Lines in the listing below that hold "articles" are the ones to copy.

■ Supplied records:
━━━━━━━━━━
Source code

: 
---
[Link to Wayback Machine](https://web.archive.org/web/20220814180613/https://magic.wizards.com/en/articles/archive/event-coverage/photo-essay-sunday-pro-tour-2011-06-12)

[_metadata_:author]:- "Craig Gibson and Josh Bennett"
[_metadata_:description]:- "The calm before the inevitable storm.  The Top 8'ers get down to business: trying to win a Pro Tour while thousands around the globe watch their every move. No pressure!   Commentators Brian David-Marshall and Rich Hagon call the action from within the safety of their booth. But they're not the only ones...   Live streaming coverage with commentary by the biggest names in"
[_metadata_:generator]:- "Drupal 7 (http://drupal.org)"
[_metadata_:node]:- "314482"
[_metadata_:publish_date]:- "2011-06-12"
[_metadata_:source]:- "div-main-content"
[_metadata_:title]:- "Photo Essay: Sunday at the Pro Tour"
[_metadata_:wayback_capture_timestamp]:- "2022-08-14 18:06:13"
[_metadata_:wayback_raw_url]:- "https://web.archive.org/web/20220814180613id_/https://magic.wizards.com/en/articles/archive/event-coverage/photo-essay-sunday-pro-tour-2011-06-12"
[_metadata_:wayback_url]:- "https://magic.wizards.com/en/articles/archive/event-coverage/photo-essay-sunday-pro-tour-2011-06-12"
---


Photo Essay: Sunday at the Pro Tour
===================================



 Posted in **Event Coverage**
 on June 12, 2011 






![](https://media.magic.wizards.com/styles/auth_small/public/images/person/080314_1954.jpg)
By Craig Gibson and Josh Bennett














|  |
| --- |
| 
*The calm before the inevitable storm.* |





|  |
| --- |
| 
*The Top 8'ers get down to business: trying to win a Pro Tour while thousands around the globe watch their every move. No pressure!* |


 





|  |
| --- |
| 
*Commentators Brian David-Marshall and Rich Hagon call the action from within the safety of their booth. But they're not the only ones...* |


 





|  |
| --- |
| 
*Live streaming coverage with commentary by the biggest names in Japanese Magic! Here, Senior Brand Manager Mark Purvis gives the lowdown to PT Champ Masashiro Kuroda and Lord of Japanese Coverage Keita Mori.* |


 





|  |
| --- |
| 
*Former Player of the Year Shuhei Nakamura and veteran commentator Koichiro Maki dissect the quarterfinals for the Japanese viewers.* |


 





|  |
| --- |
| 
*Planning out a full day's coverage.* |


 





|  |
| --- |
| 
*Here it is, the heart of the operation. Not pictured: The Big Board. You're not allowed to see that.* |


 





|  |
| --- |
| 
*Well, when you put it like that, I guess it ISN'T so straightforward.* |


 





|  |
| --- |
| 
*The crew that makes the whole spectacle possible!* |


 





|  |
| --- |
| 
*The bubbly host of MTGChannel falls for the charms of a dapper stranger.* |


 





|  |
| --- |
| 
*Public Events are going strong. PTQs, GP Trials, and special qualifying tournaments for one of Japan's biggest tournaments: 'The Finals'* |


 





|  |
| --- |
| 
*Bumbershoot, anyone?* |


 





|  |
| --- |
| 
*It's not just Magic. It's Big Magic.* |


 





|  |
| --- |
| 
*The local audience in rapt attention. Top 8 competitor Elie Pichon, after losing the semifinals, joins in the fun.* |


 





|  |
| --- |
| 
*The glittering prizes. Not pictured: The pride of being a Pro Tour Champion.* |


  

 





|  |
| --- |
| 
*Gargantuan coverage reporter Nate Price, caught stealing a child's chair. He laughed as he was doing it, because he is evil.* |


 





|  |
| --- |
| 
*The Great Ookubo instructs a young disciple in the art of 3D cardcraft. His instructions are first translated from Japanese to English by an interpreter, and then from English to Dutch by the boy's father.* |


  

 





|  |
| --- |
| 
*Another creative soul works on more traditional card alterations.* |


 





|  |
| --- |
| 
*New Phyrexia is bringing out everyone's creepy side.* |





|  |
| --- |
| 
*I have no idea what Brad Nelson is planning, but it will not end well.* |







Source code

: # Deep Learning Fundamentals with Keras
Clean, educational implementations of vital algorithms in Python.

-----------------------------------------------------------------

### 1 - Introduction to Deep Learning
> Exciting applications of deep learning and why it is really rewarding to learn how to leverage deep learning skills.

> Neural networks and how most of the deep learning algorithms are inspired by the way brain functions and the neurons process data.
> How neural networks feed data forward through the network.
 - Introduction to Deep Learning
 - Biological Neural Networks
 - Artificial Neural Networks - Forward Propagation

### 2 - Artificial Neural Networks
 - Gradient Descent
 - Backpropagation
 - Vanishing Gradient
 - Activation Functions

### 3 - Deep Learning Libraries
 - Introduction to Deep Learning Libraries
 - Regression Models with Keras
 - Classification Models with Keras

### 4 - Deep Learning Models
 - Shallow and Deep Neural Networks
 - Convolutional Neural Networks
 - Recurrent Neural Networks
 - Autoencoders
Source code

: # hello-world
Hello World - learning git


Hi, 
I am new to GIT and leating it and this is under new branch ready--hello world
━━━━━━━━━━
■ Answer to this problem:
[Link to Wayback Machine](https://web.archive.org/web/20220814180613/https://magic.wizards.com/en/articles/archive/event-coverage/photo-essay-sunday-pro-tour-2011-06-12)
[_metadata_:wayback_raw_url]:- "https://web.archive.org/web/20220814180613id_/https://magic.wizards.com/en/articles/archive/event-coverage/photo-essay-sunday-pro-tour-2011-06-12"
[_metadata_:wayback_url]:- "https://magic.wizards.com/en/articles/archive/event-coverage/photo-essay-sunday-pro-tour-2011-06-12"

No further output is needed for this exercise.